What you are asked to do:
Restate the whole listing exactly, leaving nothing out.

━━ Records for this exercise ━━

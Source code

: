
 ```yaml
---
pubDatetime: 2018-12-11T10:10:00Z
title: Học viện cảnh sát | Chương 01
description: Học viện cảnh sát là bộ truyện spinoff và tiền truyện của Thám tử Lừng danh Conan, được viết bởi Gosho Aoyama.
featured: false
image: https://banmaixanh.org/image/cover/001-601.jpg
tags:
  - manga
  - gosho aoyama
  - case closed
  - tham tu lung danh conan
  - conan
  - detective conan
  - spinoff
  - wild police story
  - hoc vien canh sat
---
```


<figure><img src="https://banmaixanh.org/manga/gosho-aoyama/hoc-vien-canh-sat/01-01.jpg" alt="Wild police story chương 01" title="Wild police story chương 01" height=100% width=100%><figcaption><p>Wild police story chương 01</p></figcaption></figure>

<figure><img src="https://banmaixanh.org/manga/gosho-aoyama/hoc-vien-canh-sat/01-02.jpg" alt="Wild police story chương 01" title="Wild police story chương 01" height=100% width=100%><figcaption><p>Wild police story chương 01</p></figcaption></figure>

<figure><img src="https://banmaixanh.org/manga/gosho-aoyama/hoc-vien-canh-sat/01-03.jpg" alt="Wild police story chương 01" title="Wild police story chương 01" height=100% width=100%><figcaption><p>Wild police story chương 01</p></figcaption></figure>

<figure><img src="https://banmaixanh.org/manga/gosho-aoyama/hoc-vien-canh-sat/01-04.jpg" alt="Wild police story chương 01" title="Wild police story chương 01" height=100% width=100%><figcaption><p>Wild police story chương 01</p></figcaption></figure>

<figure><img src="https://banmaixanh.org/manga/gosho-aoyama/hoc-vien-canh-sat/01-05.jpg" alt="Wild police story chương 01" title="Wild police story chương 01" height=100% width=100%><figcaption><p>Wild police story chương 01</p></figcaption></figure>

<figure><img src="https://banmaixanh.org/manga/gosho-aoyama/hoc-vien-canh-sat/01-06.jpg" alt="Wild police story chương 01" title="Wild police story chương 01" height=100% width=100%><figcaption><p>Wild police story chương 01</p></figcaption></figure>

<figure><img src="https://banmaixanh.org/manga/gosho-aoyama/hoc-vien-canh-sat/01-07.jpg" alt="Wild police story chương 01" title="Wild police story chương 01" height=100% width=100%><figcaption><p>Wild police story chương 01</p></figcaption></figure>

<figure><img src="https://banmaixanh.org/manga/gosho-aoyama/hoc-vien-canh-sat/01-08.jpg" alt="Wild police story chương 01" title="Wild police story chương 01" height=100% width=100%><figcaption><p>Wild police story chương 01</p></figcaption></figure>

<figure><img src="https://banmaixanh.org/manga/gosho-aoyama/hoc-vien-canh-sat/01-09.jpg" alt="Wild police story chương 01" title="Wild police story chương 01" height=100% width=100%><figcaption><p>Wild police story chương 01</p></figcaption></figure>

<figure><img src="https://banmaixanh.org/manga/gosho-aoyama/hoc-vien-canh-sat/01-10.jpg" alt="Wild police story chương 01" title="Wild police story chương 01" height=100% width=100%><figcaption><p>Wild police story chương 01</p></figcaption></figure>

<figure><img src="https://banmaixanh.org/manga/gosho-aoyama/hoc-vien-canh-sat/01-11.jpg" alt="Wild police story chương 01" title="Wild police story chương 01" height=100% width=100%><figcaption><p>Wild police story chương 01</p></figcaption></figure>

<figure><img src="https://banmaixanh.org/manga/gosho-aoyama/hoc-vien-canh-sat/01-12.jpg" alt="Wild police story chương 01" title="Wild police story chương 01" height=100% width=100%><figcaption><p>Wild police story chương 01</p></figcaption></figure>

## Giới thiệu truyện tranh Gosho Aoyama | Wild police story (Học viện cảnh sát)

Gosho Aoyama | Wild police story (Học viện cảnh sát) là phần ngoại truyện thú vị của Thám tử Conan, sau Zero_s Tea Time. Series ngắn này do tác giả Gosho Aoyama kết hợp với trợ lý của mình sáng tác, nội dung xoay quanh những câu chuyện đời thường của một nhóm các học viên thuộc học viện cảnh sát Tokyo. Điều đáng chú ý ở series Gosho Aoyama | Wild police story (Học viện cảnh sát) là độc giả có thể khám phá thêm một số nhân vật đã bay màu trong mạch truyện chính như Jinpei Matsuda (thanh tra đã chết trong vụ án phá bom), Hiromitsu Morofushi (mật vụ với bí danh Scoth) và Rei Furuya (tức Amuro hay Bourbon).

━━━

Task result:
Source code

:
 ```yaml
---
pubDatetime: 2018-12-11T10:10:00Z
title: Học viện cảnh sát | Chương 01
description: Học viện cảnh sát là bộ truyện spinoff và tiền truyện của Thám tử Lừng danh Conan, được viết bởi Gosho Aoyama.
featured: false
image: https://banmaixanh.org/image/cover/001-601.jpg
tags:
  - manga
  - gosho aoyama
  - case closed
  - tham tu lung danh conan
  - conan
  - detective conan
  - spinoff
  - wild police story
  - hoc vien canh sat
---
```


<figure><img src="https://banmaixanh.org/manga/gosho-aoyama/hoc-vien-canh-sat/01-01.jpg" alt="Wild police story chương 01" title="Wild police story chương 01" height=100% width=100%><figcaption><p>Wild police story chương 01</p></figcaption></figure>

<figure><img src="https://banmaixanh.org/manga/gosho-aoyama/hoc-vien-canh-sat/01-02.jpg" alt="Wild police story chương 01" title="Wild police story chương 01" height=100% width=100%><figcaption><p>Wild police story chương 01</p></figcaption></figure>

<figure><img src="https://banmaixanh.org/manga/gosho-aoyama/hoc-vien-canh-sat/01-03.jpg" alt="Wild police story chương 01" title="Wild police story chương 01" height=100% width=100%><figcaption><p>Wild police story chương 01</p></figcaption></figure>

<figure><img src="https://banmaixanh.org/manga/gosho-aoyama/hoc-vien-canh-sat/01-04.jpg" alt="Wild police story chương 01" title="Wild police story chương 01" height=100% width=100%><figcaption><p>Wild police story chương 01</p></figcaption></figure>

<figure><img src="https://banmaixanh.org/manga/gosho-aoyama/hoc-vien-canh-sat/01-05.jpg" alt="Wild police story chương 01" title="Wild police story chương 01" height=100% width=100%><figcaption><p>Wild police story chương 01</p></figcaption></figure>

<figure><img src="https://banmaixanh.org/manga/gosho-aoyama/hoc-vien-canh-sat/01-06.jpg" alt="Wild police story chương 01" title="Wild police story chương 01" height=100% width=100%><figcaption><p>Wild police story chương 01</p></figcaption></figure>

<figure><img src="https://banmaixanh.org/manga/gosho-aoyama/hoc-vien-canh-sat/01-07.jpg" alt="Wild police story chương 01" title="Wild police story chương 01" height=100% width=100%><figcaption><p>Wild police story chương 01</p></figcaption></figure>

<figure><img src="https://banmaixanh.org/manga/gosho-aoyama/hoc-vien-canh-sat/01-08.jpg" alt="Wild police story chương 01" title="Wild police story chương 01" height=100% width=100%><figcaption><p>Wild police story chương 01</p></figcaption></figure>

<figure><img src="https://banmaixanh.org/manga/gosho-aoyama/hoc-vien-canh-sat/01-09.jpg" alt="Wild police story chương 01" title="Wild police story chương 01" height=100% width=100%><figcaption><p>Wild police story chương 01</p></figcaption></figure>

<figure><img src="https://banmaixanh.org/manga/gosho-aoyama/hoc-vien-canh-sat/01-10.jpg" alt="Wild police story chương 01" title="Wild police story chương 01" height=100% width=100%><figcaption><p>Wild police story chương 01</p></figcaption></figure>

<figure><img src="https://banmaixanh.org/manga/gosho-aoyama/hoc-vien-canh-sat/01-11.jpg" alt="Wild police story chương 01" title="Wild police story chương 01" height=100% width=100%><figcaption><p>Wild police story chương 01</p></figcaption></figure>

<figure><img src="https://banmaixanh.org/manga/gosho-aoyama/hoc-vien-canh-sat/01-12.jpg" alt="Wild police story chương 01" title="Wild police story chương 01" height=100% width=100%><figcaption><p>Wild police story chương 01</p></figcaption></figure>

## Giới thiệu truyện tranh Gosho Aoyama | Wild police story (Học viện cảnh sát)

Gosho Aoyama | Wild police story (Học viện cảnh sát) là phần ngoại truyện thú vị của Thám tử Conan, sau Zero_s Tea Time. Series ngắn này do tác giả Gosho Aoyama kết hợp với trợ lý của mình sáng tác, nội dung xoay quanh những câu chuyện đời thường của một nhóm các học viên thuộc học viện cảnh sát Tokyo. Điều đáng chú ý ở series Gosho Aoyama | Wild police story (Học viện cảnh sát) là độc giả có thể khám phá thêm một số nhân vật đã bay màu trong mạch truyện chính như Jinpei Matsuda (thanh tra đã chết trong vụ án phá bom), Hiromitsu Morofushi (mật vụ với bí danh Scoth) và Rei Furuya (tức Amuro hay Bourbon).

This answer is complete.